Con la circolare n. 41 del 3 aprile 2026, l’INPS interviene su una criticità emersa a seguito della reintroduzione dell’adeguamento dei requisiti pensionistici agli incrementi della speranza di vita. L’incremento – pari a un mese nel 2027 e a tre mesi complessivi dal 1° gennaio 2028 – rischiava infatti di produrre un disallineamento tra la durata degli strumenti di accompagnamento alla pensione e la data effettiva di accesso al trattamento pensionistico.

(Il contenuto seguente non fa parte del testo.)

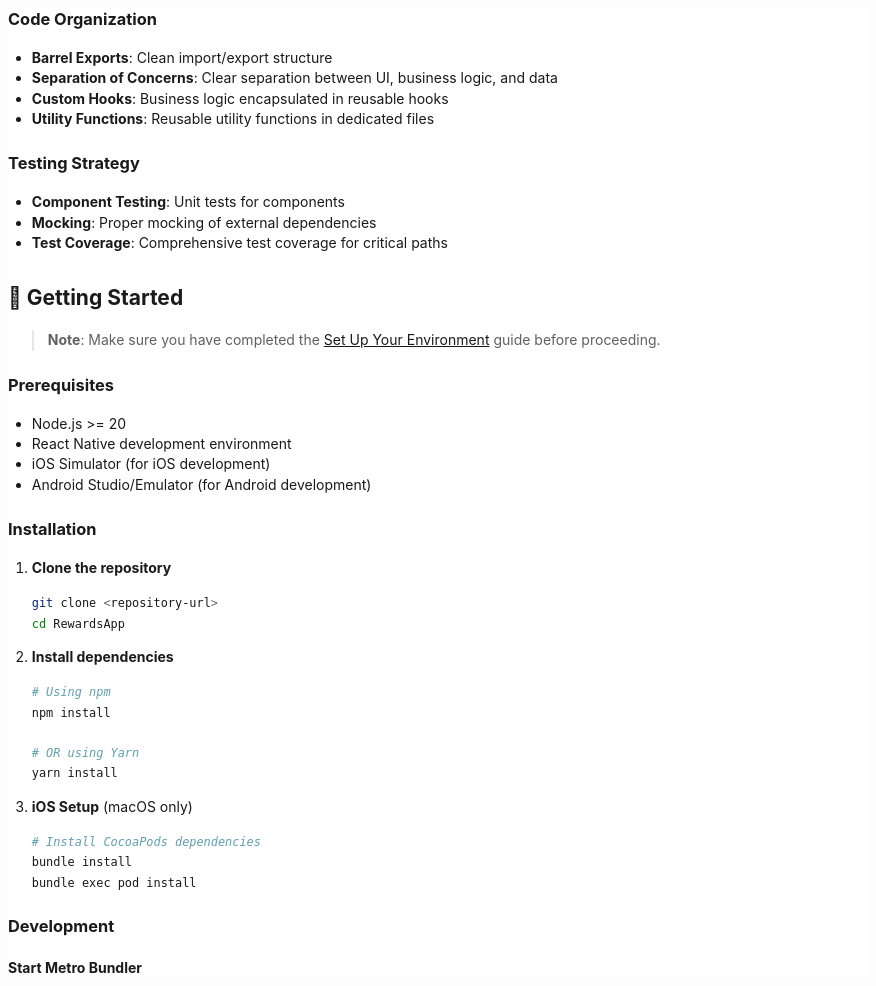 ### Code Organization

- **Barrel Exports**: Clean import/export structure
- **Separation of Concerns**: Clear separation between UI, business logic, and data
- **Custom Hooks**: Business logic encapsulated in reusable hooks
- **Utility Functions**: Reusable utility functions in dedicated files

### Testing Strategy

- **Component Testing**: Unit tests for components
- **Mocking**: Proper mocking of external dependencies
- **Test Coverage**: Comprehensive test coverage for critical paths

## 🚀 Getting Started

> **Note**: Make sure you have completed the [Set Up Your Environment](https://reactnative.dev/docs/set-up-your-environment) guide before proceeding.

### Prerequisites

- Node.js >= 20
- React Native development environment
- iOS Simulator (for iOS development)
- Android Studio/Emulator (for Android development)

### Installation

1. **Clone the repository**

   ```bash
   git clone <repository-url>
   cd RewardsApp
   ```

2. **Install dependencies**

   ```bash
   # Using npm
   npm install

   # OR using Yarn
   yarn install
   ```

3. **iOS Setup** (macOS only)
   ```bash
   # Install CocoaPods dependencies
   bundle install
   bundle exec pod install
   ```

### Development

#### Start Metro Bundler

Il problema riguardava in particolare i destinatari di assegni straordinari dei Fondi di solidarietà bilaterali, dell’isopensione (art. 4, commi da 1 a 7-ter, Legge n. 92/2012) e dell’indennità di espansione (art. 41, comma 5-bis, D.lgs. n. 148/2015), ossia lavoratori già usciti o in uscita anticipata dal mercato del lavoro sulla base di accordi che presupponevano un diverso quadro normativo sui requisiti pensionistici. In assenza di correttivi, il rischio concreto era quello di una fase priva di reddito e di copertura previdenziale tra la fine dello scivolo e l’effettiva decorrenza della pensione.
La circolare chiarisce che tali prestazioni possono essere legittimamente prolungate oltre la durata ordinaria, fino alla prima decorrenza utile della pensione, anche quando questa cada oltre i limiti temporali massimi previsti (attualmente tra 4 e 7 anni), a condizione che il datore di lavoro continui a garantire la prestazione e la contribuzione correlata. Per i Fondi di solidarietà bilaterali, il prolungamento è rimesso alle deliberazioni dei rispettivi Comitati amministratori, in coerenza con le previsioni degli atti istitutivi.

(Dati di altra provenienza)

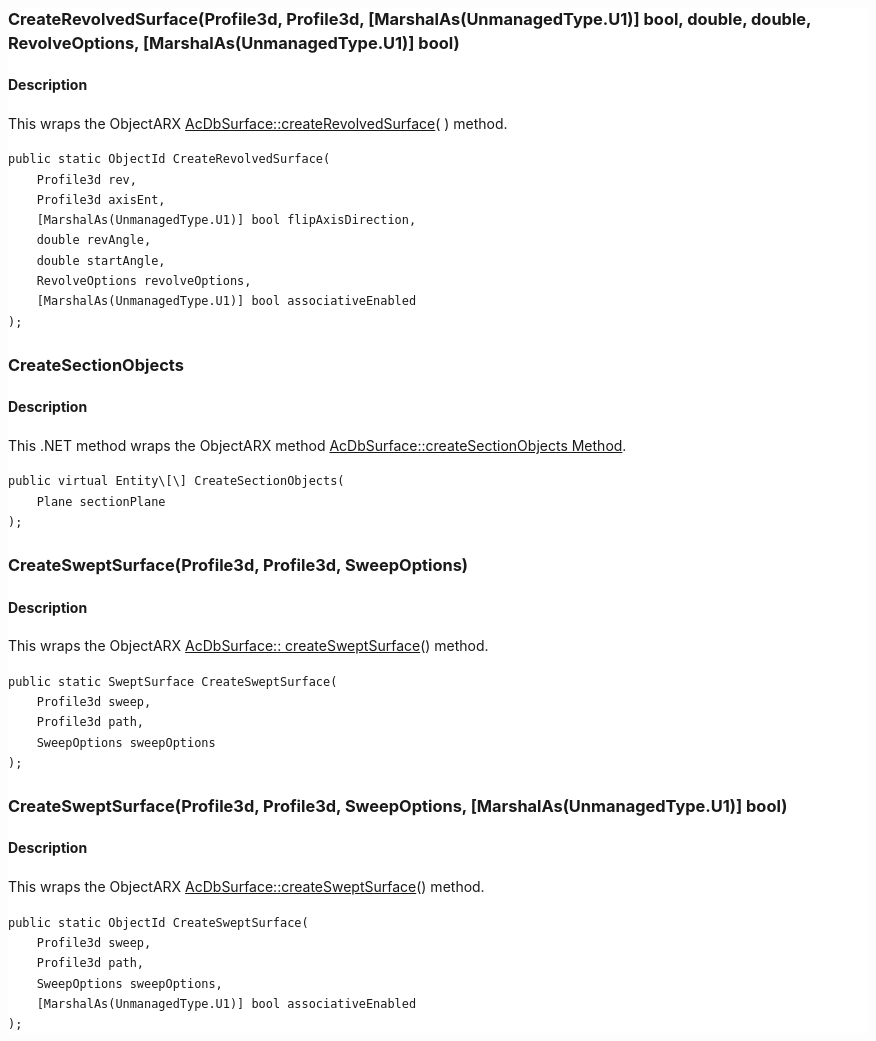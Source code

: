 ### CreateRevolvedSurface(Profile3d, Profile3d, [MarshalAs(UnmanagedType.U1)] bool, double, double, RevolveOptions, [MarshalAs(UnmanagedType.U1)] bool)

#### Description
This wraps the ObjectARX [AcDbSurface::createRevolvedSurface](AcDbSurface__createRevolvedSurface@AcDb3dProfile__@AcDb3dProfile__@bool@double@double@AcDbRevolveOptions_@bool@AcDbObjectId_.md)( ) method.
```text
public static ObjectId CreateRevolvedSurface(
    Profile3d rev, 
    Profile3d axisEnt, 
    [MarshalAs(UnmanagedType.U1)] bool flipAxisDirection, 
    double revAngle, 
    double startAngle, 
    RevolveOptions revolveOptions, 
    [MarshalAs(UnmanagedType.U1)] bool associativeEnabled
);
```

### CreateSectionObjects

#### Description
This .NET method wraps the ObjectARX method [AcDbSurface::createSectionObjects Method](AcDbSurface__createSectionObjects@AcGePlane_@AcArray_AcDbEntity___@const.md).
```text
public virtual Entity\[\] CreateSectionObjects(
    Plane sectionPlane
);
```

### CreateSweptSurface(Profile3d, Profile3d, SweepOptions)

#### Description
This wraps the ObjectARX [AcDbSurface:: createSweptSurface](AcDbSurface__createSweptSurface@AcDb3dProfile__@AcDb3dProfile__@AcDbSweepOptions_@AcDbSweptSurface__.md)() method.
```text
public static SweptSurface CreateSweptSurface(
    Profile3d sweep, 
    Profile3d path, 
    SweepOptions sweepOptions
);
```

### CreateSweptSurface(Profile3d, Profile3d, SweepOptions, [MarshalAs(UnmanagedType.U1)] bool)

#### Description
This wraps the ObjectARX [AcDbSurface::createSweptSurface](AcDbSurface__createSweptSurface@AcDb3dProfile__@AcDb3dProfile__@AcDbSweepOptions_@bool@AcDbObjectId_.md)() method.
```text
public static ObjectId CreateSweptSurface(
    Profile3d sweep, 
    Profile3d path, 
    SweepOptions sweepOptions, 
    [MarshalAs(UnmanagedType.U1)] bool associativeEnabled
);
```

Particolarmente rilevante è la tutela riconosciuta ai lavoratori che hanno cessato il rapporto di lavoro entro il 31 gennaio 2026: per questi soggetti, le domande devono essere accolte anche se i nuovi requisiti pensionistici “in via prospettica” determinerebbero il superamento della durata ordinaria della prestazione. È inoltre previsto il riesame delle istanze che erano già state respinte in virtù delle precedenti istruzioni fornite dall’Istituto con il messaggio n. 558 del 17 febbraio 2026.

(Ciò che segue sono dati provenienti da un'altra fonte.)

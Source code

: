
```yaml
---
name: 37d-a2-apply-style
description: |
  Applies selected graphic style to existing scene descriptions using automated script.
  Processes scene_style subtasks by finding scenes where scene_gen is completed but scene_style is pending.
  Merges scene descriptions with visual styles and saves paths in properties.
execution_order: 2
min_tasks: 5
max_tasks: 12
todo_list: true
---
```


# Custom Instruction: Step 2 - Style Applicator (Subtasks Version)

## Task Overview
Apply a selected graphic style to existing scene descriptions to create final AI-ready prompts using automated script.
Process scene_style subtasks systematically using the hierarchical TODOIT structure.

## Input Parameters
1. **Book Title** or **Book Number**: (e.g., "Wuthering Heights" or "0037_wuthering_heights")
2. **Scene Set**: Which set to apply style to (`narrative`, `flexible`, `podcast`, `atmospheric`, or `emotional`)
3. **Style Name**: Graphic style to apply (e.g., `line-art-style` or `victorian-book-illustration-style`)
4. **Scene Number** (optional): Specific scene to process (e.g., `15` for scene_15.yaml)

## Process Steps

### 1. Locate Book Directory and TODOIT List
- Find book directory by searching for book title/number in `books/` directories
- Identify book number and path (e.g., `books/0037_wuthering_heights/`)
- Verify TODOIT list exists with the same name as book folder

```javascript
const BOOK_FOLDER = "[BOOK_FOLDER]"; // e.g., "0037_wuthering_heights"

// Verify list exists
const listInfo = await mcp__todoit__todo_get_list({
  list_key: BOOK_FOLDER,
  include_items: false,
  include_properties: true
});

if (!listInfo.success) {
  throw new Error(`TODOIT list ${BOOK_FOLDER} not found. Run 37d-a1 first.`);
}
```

Le indicazioni si estendono anche agli iscritti alle gestioni pubbliche (CPDEL, CPS, CPI e CPUG), tenendo conto dell’allungamento delle finestre di decorrenza della pensione anticipata introdotto dalla legge n. 213/2023. Un intervento che evita vuoti di tutela nel breve periodo, pur lasciando aperto il tema di una soluzione strutturale per il futuro.